Collected data
_____

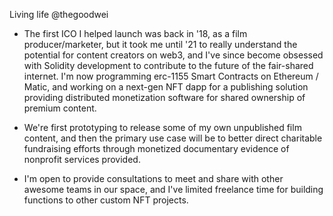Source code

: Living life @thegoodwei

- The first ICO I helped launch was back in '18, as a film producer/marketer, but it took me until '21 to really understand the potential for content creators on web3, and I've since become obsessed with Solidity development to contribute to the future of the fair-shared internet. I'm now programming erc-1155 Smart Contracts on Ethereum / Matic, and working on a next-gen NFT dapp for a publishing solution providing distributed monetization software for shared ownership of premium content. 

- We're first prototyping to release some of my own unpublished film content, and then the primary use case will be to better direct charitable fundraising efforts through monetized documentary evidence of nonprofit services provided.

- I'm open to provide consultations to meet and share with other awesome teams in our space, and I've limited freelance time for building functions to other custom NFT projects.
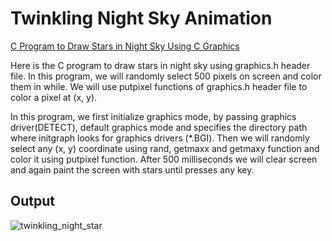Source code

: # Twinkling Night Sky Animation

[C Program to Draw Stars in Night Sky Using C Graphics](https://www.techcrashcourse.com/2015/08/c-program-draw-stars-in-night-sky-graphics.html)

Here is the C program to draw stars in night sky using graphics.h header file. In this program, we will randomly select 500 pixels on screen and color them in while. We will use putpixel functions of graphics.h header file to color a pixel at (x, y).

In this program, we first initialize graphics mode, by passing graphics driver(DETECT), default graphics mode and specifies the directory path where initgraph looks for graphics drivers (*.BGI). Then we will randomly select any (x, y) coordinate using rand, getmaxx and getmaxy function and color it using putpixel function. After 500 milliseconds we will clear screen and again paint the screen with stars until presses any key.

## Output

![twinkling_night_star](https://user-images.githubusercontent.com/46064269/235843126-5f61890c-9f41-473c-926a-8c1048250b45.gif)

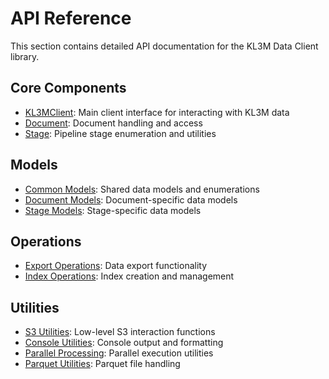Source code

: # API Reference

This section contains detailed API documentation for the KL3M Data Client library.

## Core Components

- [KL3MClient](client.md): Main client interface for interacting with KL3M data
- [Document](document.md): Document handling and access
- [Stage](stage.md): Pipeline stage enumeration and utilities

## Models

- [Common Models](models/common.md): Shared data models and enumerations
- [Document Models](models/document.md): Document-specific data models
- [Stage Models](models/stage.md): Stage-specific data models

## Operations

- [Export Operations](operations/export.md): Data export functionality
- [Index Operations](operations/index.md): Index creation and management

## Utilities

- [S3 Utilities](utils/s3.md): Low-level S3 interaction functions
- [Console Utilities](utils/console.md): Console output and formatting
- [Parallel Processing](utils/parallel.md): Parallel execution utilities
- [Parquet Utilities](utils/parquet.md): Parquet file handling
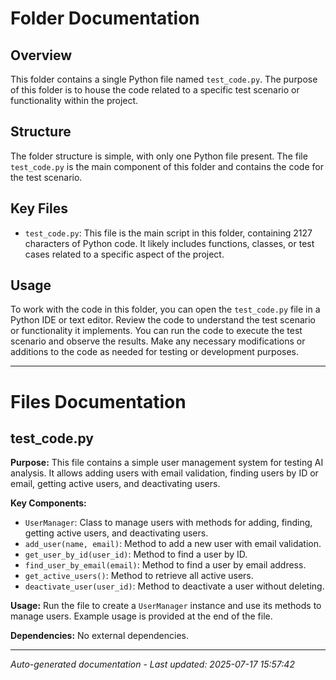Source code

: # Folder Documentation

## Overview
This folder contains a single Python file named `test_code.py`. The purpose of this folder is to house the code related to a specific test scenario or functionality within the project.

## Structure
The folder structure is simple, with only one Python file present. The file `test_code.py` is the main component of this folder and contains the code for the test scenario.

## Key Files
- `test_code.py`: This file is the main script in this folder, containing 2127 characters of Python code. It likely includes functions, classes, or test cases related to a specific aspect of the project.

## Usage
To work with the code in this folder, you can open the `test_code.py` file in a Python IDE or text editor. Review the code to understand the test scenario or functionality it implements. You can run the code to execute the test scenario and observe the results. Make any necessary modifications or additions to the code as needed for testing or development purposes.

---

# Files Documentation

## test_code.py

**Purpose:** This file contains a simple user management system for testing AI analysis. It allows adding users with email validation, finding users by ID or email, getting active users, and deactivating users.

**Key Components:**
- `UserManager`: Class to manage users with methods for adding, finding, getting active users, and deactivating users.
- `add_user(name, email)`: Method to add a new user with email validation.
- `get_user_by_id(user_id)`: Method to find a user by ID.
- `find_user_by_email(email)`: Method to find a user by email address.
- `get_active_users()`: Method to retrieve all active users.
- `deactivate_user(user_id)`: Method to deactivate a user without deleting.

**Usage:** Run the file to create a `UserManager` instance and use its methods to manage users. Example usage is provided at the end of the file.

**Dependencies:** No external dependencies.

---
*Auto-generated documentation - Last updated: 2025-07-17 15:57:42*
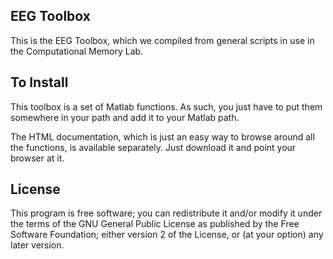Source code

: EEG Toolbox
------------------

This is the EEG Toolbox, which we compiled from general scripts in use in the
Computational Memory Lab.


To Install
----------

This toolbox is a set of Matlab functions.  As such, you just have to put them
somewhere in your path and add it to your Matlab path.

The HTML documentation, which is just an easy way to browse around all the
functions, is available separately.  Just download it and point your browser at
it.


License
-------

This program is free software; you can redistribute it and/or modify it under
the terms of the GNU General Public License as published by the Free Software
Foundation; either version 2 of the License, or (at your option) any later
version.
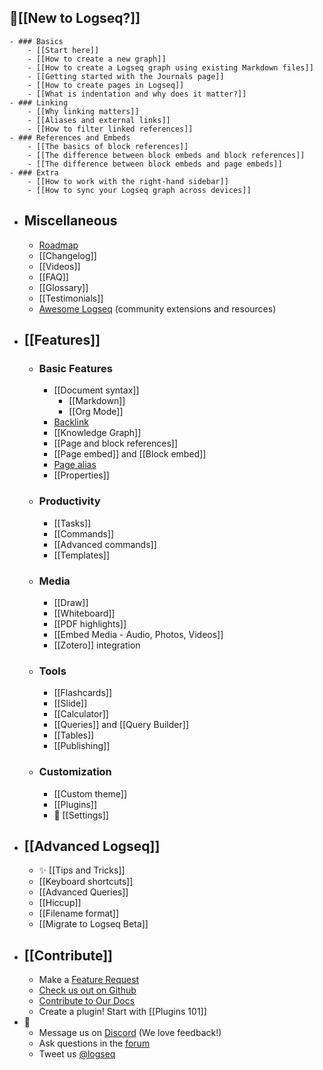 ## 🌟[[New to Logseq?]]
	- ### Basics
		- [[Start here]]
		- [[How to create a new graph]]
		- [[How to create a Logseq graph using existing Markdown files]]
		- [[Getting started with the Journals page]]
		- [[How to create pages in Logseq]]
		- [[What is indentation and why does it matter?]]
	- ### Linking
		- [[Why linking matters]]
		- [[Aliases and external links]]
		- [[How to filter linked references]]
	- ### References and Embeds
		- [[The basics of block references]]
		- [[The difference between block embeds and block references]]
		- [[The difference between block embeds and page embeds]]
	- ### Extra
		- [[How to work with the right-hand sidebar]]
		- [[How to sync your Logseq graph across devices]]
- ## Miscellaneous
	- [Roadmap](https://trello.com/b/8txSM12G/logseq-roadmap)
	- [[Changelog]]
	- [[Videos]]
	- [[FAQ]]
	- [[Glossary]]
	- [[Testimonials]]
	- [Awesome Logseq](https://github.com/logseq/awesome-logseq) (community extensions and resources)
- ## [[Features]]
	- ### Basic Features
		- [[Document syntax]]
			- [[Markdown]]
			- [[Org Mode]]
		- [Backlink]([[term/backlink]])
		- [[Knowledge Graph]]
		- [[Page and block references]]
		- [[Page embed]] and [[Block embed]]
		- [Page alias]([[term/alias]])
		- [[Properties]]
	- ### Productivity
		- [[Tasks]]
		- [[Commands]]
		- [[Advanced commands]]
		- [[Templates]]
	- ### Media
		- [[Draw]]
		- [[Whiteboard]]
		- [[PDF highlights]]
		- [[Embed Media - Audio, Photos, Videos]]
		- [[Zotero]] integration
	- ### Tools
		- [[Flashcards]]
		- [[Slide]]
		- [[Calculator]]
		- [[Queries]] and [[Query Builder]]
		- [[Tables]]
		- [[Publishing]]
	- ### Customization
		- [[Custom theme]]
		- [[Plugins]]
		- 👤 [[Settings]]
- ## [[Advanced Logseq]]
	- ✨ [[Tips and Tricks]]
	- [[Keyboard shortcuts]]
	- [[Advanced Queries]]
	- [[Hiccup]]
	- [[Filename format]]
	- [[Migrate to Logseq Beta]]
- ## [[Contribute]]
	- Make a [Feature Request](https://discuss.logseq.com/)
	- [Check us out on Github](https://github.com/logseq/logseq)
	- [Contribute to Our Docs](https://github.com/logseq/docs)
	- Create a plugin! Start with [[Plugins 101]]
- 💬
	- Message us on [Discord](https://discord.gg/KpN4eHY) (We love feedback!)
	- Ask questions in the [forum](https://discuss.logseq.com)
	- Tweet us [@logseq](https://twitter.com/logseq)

_____

ABOUT THIS TASK:
The records above should be repeated exactly, with every picture omitted.

FINISHED EXERCISE:
Source code

: Living life @thegoodwei

- The first ICO I helped launch was back in '18, as a film producer/marketer, but it took me until '21 to really understand the potential for content creators on web3, and I've since become obsessed with Solidity development to contribute to the future of the fair-shared internet. I'm now programming erc-1155 Smart Contracts on Ethereum / Matic, and working on a next-gen NFT dapp for a publishing solution providing distributed monetization software for shared ownership of premium content. 

- We're first prototyping to release some of my own unpublished film content, and then the primary use case will be to better direct charitable fundraising efforts through monetized documentary evidence of nonprofit services provided.

- I'm open to provide consultations to meet and share with other awesome teams in our space, and I've limited freelance time for building functions to other custom NFT projects.
Source code

: # Twinkling Night Sky Animation

[C Program to Draw Stars in Night Sky Using C Graphics](https://www.techcrashcourse.com/2015/08/c-program-draw-stars-in-night-sky-graphics.html)

Here is the C program to draw stars in night sky using graphics.h header file. In this program, we will randomly select 500 pixels on screen and color them in while. We will use putpixel functions of graphics.h header file to color a pixel at (x, y).

In this program, we first initialize graphics mode, by passing graphics driver(DETECT), default graphics mode and specifies the directory path where initgraph looks for graphics drivers (*.BGI). Then we will randomly select any (x, y) coordinate using rand, getmaxx and getmaxy function and color it using putpixel function. After 500 milliseconds we will clear screen and again paint the screen with stars until presses any key.

## Output

![twinkling_night_star](https://user-images.githubusercontent.com/46064269/235843126-5f61890c-9f41-473c-926a-8c1048250b45.gif)

Source code

: # API Reference

This section contains detailed API documentation for the KL3M Data Client library.

## Core Components

- [KL3MClient](client.md): Main client interface for interacting with KL3M data
- [Document](document.md): Document handling and access
- [Stage](stage.md): Pipeline stage enumeration and utilities

## Models

- [Common Models](models/common.md): Shared data models and enumerations
- [Document Models](models/document.md): Document-specific data models
- [Stage Models](models/stage.md): Stage-specific data models

## Operations

- [Export Operations](operations/export.md): Data export functionality
- [Index Operations](operations/index.md): Index creation and management

## Utilities

- [S3 Utilities](utils/s3.md): Low-level S3 interaction functions
- [Console Utilities](utils/console.md): Console output and formatting
- [Parallel Processing](utils/parallel.md): Parallel execution utilities
- [Parquet Utilities](utils/parquet.md): Parquet file handling
Source code

: # Folder Documentation

## Overview
This folder contains a single Python file named `test_code.py`. The purpose of this folder is to house the code related to a specific test scenario or functionality within the project.

## Structure
The folder structure is simple, with only one Python file present. The file `test_code.py` is the main component of this folder and contains the code for the test scenario.

## Key Files
- `test_code.py`: This file is the main script in this folder, containing 2127 characters of Python code. It likely includes functions, classes, or test cases related to a specific aspect of the project.

## Usage
To work with the code in this folder, you can open the `test_code.py` file in a Python IDE or text editor. Review the code to understand the test scenario or functionality it implements. You can run the code to execute the test scenario and observe the results. Make any necessary modifications or additions to the code as needed for testing or development purposes.

---

# Files Documentation

## test_code.py

**Purpose:** This file contains a simple user management system for testing AI analysis. It allows adding users with email validation, finding users by ID or email, getting active users, and deactivating users.

**Key Components:**
- `UserManager`: Class to manage users with methods for adding, finding, getting active users, and deactivating users.
- `add_user(name, email)`: Method to add a new user with email validation.
- `get_user_by_id(user_id)`: Method to find a user by ID.
- `find_user_by_email(email)`: Method to find a user by email address.
- `get_active_users()`: Method to retrieve all active users.
- `deactivate_user(user_id)`: Method to deactivate a user without deleting.

**Usage:** Run the file to create a `UserManager` instance and use its methods to manage users. Example usage is provided at the end of the file.

**Dependencies:** No external dependencies.

---
*Auto-generated documentation - Last updated: 2025-07-17 15:57:42*
Source code

: EEG Toolbox
------------------

This is the EEG Toolbox, which we compiled from general scripts in use in the
Computational Memory Lab.


To Install
----------

This toolbox is a set of Matlab functions.  As such, you just have to put them
somewhere in your path and add it to your Matlab path.

The HTML documentation, which is just an easy way to browse around all the
functions, is available separately.  Just download it and point your browser at
it.


License
-------

This program is free software; you can redistribute it and/or modify it under
the terms of the GNU General Public License as published by the Free Software
Foundation; either version 2 of the License, or (at your option) any later
version.
 ## 🌟[[New to Logseq?]]
	- ### Basics
		- [[Start here]]
		- [[How to create a new graph]]
		- [[How to create a Logseq graph using existing Markdown files]]
		- [[Getting started with the Journals page]]
		- [[How to create pages in Logseq]]
		- [[What is indentation and why does it matter?]]
	- ### Linking
		- [[Why linking matters]]
		- [[Aliases and external links]]
		- [[How to filter linked references]]
	- ### References and Embeds
		- [[The basics of block references]]
		- [[The difference between block embeds and block references]]
		- [[The difference between block embeds and page embeds]]
	- ### Extra
		- [[How to work with the right-hand sidebar]]
		- [[How to sync your Logseq graph across devices]]
- ## Miscellaneous
	- [Roadmap](https://trello.com/b/8txSM12G/logseq-roadmap)
	- [[Changelog]]
	- [[Videos]]
	- [[FAQ]]
	- [[Glossary]]
	- [[Testimonials]]
	- [Awesome Logseq](https://github.com/logseq/awesome-logseq) (community extensions and resources)
- ## [[Features]]
	- ### Basic Features
		- [[Document syntax]]
			- [[Markdown]]
			- [[Org Mode]]
		- [Backlink]([[term/backlink]])
		- [[Knowledge Graph]]
		- [[Page and block references]]
		- [[Page embed]] and [[Block embed]]
		- [Page alias]([[term/alias]])
		- [[Properties]]
	- ### Productivity
		- [[Tasks]]
		- [[Commands]]
		- [[Advanced commands]]
		- [[Templates]]
	- ### Media
		- [[Draw]]
		- [[Whiteboard]]
		- [[PDF highlights]]
		- [[Embed Media - Audio, Photos, Videos]]
		- [[Zotero]] integration
	- ### Tools
		- [[Flashcards]]
		- [[Slide]]
		- [[Calculator]]
		- [[Queries]] and [[Query Builder]]
		- [[Tables]]
		- [[Publishing]]
	- ### Customization
		- [[Custom theme]]
		- [[Plugins]]
		- 👤 [[Settings]]
- ## [[Advanced Logseq]]
	- ✨ [[Tips and Tricks]]
	- [[Keyboard shortcuts]]
	- [[Advanced Queries]]
	- [[Hiccup]]
	- [[Filename format]]
	- [[Migrate to Logseq Beta]]
- ## [[Contribute]]
	- Make a [Feature Request](https://discuss.logseq.com/)
	- [Check us out on Github](https://github.com/logseq/logseq)
	- [Contribute to Our Docs](https://github.com/logseq/docs)
	- Create a plugin! Start with [[Plugins 101]]
- 💬
	- Message us on [Discord](https://discord.gg/KpN4eHY) (We love feedback!)
	- Ask questions in the [forum](https://discuss.logseq.com)
	- Tweet us [@logseq](https://twitter.com/logseq)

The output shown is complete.